→ **MATERIAL FOR THIS EXERCISE**
· · · · · · ·
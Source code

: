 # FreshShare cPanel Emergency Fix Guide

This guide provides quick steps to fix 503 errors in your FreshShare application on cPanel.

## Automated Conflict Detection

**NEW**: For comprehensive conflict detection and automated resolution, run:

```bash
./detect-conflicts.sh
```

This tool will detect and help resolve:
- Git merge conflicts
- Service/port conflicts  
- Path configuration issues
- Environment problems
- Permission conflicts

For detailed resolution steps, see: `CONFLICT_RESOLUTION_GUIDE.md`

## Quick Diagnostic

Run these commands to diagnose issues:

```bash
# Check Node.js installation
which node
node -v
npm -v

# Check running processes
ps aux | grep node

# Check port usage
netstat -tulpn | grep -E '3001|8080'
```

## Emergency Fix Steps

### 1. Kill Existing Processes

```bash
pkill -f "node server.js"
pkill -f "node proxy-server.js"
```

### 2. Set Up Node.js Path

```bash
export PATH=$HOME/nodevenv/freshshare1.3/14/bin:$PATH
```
· · · · · · ·
→ **EXERCISE BRIEF**
Your task is to reproduce exactly the lines that begin with the one containing "## Emergency Fix Steps" and continue to the end of the data, both ends included.

→ **TASK SOLUTION**
## Emergency Fix Steps

### 1. Kill Existing Processes

```bash
pkill -f "node server.js"
pkill -f "node proxy-server.js"
```

### 2. Set Up Node.js Path

```bash
export PATH=$HOME/nodevenv/freshshare1.3/14/bin:$PATH
```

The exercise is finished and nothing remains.